OK guys/gals, I've had my CAT fer bout 4 months now and after all my odds and ends have been tied up, finally got Kaitlyn, Logan and Logan's friend Jarod out to the bay! Fer those who don't know my sled is a 98 Shoal Cat (17.5 Ft) w/ a 98 Zuke 60 (4 stroke). I bought the sled and it had 195 hours on it....
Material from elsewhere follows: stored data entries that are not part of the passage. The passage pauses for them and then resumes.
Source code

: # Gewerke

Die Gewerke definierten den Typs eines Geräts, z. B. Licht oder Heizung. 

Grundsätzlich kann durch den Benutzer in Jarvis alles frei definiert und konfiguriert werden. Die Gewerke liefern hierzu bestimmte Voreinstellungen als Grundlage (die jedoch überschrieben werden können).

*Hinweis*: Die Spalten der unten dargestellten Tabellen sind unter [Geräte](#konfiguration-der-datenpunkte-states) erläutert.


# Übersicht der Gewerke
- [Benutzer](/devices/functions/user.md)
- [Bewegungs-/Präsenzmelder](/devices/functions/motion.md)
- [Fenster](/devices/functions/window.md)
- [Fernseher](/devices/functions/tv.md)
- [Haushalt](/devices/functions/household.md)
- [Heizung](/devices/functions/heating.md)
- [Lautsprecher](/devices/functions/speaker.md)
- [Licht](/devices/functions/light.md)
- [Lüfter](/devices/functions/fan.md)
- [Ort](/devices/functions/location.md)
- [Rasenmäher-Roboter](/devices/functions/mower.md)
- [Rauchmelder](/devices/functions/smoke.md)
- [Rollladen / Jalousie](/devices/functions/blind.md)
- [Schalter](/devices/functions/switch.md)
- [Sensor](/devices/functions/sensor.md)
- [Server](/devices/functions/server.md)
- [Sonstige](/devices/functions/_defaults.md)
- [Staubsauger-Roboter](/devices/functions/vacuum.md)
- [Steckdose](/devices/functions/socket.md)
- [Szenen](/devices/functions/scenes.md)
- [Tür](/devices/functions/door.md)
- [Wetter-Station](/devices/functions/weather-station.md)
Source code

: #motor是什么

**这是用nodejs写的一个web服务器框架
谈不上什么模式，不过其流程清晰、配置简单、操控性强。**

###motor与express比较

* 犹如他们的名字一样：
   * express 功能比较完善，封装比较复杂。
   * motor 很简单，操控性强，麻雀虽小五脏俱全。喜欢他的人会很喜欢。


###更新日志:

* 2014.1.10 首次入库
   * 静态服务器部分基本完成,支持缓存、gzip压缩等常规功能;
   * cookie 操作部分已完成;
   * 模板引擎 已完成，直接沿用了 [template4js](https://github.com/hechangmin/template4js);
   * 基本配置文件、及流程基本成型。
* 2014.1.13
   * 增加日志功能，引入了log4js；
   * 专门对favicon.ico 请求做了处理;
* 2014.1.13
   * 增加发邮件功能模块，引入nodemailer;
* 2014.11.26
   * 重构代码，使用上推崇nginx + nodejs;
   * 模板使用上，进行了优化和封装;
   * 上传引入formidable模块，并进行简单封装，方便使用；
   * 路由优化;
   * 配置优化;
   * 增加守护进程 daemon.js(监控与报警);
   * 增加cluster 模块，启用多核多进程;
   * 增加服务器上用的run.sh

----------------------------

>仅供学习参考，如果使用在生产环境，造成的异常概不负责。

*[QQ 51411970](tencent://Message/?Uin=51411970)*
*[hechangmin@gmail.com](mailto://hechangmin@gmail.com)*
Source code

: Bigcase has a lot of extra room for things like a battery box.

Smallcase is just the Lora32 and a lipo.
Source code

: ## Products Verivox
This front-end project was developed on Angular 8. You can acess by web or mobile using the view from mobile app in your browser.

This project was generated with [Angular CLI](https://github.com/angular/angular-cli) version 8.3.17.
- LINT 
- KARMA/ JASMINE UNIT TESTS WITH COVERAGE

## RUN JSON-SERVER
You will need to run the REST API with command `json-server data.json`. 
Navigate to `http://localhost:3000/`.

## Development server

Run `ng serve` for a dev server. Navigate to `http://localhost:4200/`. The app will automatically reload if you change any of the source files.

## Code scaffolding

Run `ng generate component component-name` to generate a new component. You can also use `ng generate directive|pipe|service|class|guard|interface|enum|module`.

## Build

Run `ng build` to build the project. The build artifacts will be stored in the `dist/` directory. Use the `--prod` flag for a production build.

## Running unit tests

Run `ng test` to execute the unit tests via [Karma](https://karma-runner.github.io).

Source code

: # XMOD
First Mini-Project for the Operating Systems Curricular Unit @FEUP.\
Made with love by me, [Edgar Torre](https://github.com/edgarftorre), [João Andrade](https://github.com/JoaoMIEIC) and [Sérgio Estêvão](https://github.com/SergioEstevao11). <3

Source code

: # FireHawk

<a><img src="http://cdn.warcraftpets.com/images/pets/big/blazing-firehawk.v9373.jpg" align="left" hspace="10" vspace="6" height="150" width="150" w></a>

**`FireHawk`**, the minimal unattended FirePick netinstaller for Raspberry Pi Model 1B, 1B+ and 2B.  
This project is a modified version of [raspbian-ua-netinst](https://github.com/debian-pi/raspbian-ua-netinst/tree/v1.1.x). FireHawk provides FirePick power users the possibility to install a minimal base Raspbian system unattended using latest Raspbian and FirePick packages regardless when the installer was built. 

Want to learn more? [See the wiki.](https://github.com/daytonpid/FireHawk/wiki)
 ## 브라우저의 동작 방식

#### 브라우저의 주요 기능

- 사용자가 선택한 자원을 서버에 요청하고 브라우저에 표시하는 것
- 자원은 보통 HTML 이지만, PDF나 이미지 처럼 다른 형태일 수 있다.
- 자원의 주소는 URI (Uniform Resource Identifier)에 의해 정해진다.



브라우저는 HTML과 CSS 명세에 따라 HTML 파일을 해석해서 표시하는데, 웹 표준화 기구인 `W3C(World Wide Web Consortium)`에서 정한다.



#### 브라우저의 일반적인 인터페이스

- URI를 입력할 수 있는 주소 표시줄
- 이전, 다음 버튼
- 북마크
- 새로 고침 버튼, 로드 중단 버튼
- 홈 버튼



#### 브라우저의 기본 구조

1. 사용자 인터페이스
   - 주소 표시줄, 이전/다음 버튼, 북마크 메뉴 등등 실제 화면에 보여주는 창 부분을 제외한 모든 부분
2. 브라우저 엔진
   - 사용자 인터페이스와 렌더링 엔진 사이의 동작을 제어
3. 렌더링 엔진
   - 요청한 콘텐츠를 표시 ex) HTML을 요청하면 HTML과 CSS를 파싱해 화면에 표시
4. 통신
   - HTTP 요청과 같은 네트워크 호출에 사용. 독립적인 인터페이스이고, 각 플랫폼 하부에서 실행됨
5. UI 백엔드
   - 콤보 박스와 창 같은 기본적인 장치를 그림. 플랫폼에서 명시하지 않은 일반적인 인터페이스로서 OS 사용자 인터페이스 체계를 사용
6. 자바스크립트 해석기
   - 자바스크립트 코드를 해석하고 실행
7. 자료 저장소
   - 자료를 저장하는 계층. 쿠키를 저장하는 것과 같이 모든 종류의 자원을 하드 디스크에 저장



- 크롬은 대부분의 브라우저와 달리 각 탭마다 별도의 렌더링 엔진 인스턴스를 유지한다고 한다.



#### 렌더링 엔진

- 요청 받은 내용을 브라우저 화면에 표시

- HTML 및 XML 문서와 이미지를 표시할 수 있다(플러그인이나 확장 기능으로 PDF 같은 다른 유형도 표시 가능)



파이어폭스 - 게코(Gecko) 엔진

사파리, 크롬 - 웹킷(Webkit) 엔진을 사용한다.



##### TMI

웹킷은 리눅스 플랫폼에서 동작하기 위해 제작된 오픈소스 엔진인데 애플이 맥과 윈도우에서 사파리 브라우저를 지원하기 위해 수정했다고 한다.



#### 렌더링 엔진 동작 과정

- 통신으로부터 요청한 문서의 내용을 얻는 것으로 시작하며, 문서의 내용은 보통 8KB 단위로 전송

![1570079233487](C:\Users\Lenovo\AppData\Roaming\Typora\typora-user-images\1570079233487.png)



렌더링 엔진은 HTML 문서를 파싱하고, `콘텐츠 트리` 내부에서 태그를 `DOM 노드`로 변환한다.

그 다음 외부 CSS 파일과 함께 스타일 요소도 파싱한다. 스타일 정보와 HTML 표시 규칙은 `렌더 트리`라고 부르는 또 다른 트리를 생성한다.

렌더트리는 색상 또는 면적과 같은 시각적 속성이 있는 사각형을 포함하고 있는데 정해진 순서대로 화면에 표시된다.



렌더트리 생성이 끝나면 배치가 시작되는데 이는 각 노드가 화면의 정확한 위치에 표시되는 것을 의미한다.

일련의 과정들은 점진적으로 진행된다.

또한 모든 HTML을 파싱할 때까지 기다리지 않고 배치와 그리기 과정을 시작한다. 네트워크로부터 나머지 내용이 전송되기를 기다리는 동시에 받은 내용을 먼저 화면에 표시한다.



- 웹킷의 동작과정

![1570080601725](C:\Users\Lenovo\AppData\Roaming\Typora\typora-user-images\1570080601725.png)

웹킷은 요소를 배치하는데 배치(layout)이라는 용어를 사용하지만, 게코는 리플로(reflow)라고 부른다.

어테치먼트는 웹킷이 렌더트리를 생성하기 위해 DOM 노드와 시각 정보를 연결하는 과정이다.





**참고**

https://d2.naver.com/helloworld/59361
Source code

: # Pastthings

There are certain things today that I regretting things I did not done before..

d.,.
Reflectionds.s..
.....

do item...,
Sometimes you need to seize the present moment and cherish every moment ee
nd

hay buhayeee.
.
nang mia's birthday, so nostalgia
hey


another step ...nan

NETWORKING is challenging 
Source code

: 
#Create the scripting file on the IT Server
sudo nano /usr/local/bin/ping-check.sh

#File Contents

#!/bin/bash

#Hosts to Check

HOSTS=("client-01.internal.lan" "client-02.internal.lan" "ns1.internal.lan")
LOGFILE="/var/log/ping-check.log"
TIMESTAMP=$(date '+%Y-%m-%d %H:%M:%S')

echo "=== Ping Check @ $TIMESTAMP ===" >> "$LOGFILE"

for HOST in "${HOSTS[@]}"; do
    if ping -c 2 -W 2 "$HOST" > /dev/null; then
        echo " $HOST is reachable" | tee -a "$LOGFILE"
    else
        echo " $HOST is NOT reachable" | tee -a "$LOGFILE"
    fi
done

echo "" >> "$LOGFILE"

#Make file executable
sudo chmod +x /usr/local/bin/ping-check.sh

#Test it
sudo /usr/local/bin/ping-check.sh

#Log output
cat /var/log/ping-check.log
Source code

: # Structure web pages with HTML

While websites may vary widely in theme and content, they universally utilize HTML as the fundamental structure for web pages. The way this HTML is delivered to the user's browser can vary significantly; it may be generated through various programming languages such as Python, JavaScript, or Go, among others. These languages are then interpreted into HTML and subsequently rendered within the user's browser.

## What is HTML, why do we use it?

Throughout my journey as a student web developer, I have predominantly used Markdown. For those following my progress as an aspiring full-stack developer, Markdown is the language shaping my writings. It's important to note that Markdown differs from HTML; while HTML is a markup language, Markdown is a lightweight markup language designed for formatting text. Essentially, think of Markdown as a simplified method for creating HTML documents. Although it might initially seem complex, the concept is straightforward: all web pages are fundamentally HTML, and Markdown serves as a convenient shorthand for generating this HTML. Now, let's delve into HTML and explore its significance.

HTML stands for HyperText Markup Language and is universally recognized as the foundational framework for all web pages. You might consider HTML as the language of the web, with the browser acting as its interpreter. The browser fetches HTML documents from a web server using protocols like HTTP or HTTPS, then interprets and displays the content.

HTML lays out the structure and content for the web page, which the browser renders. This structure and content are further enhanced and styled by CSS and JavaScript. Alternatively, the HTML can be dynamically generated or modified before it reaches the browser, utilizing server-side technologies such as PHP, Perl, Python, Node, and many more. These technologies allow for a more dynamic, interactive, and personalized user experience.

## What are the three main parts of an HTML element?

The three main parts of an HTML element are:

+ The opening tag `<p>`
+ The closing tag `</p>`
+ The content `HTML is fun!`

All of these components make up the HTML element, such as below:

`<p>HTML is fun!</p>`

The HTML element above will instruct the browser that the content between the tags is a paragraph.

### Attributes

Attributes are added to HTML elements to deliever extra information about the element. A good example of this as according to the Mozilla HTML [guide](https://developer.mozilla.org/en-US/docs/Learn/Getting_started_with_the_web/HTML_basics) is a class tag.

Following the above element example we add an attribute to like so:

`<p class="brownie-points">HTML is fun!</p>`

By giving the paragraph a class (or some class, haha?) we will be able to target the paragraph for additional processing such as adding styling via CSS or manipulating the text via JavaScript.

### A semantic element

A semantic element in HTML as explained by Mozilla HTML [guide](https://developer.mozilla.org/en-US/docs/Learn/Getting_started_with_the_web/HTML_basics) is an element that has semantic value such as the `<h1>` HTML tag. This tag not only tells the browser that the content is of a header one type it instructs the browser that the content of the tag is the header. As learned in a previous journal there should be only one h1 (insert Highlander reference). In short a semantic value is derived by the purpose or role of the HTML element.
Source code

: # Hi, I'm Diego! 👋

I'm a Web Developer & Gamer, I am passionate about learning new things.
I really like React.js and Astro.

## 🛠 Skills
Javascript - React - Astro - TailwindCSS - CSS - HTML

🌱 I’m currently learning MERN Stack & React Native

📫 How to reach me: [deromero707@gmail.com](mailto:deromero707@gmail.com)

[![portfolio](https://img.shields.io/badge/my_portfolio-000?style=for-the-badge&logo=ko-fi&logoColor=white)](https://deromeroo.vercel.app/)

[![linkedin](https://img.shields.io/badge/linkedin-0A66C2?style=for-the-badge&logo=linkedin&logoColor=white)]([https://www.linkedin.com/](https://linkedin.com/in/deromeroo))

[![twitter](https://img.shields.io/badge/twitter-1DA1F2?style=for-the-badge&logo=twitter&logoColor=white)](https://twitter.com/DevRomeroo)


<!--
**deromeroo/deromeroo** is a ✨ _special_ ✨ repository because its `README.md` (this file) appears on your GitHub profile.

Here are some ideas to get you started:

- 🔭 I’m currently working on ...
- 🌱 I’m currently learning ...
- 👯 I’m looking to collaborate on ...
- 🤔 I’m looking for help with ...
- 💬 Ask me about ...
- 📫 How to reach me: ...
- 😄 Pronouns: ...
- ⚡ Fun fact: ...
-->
My bimini was a little tattered and torn but I figured it might make it through this year then I could get a color matching 1 since I have new seats through out....Well, the bimini didn't make it 10 miles from the house till it tore since I didn't have it wrapped to good!:blink: Ohhh well, I needed a new 1 anyways! Got to the launch (Archie Glover) and saw a stock pile of vehicles so I figured there will be some entertainment at the launch Everyone was courteous and quick to launch/load!!!:thumbup: Launched the sled and parked the truck. I told the kids to get in and as they did, they said there's water coming in!!!!:blink: Logan asked about the plug and that was already done...I noticed the water was coming from the scuppers (ping pong type) so I said it would clear out by the time we planed out!:yes: Well, I figured since it's usually shallow I trimmed the motor up as much as I could. As we were underway the motor was purrrrrrring along. We got out to the bay so I decided to open her up....Hit 5K on the tac and we were going NOWHERE!!! I was going through crap in my head and could not figure it out!!! :no: I tried and tried and it would run but not over 8 MPH!!! Told the kids, guess that was a short trip! Well we turned around to go back to the launch and I started messing w/ the throttle and started playing w/ the trim. Trimmed it all the way down and BAM she started running right!!! Turned back around and started to head out again:thumbup: Started playing w/ the trim a bit more and got her running 28 MPH at 5K in a bit of chop. Ran like a sewing machine all the way to Garcon Point.:thumbsup: On the way Logan asked if we could plug up the scuppers to keep the water from backwashing in while sitting still....Then I though, when I got the boat there were about 5 plugs aboard and sure enough the plugs fit the scuppers....so when you are sitting the plugs can go in and when you are under way pull em out!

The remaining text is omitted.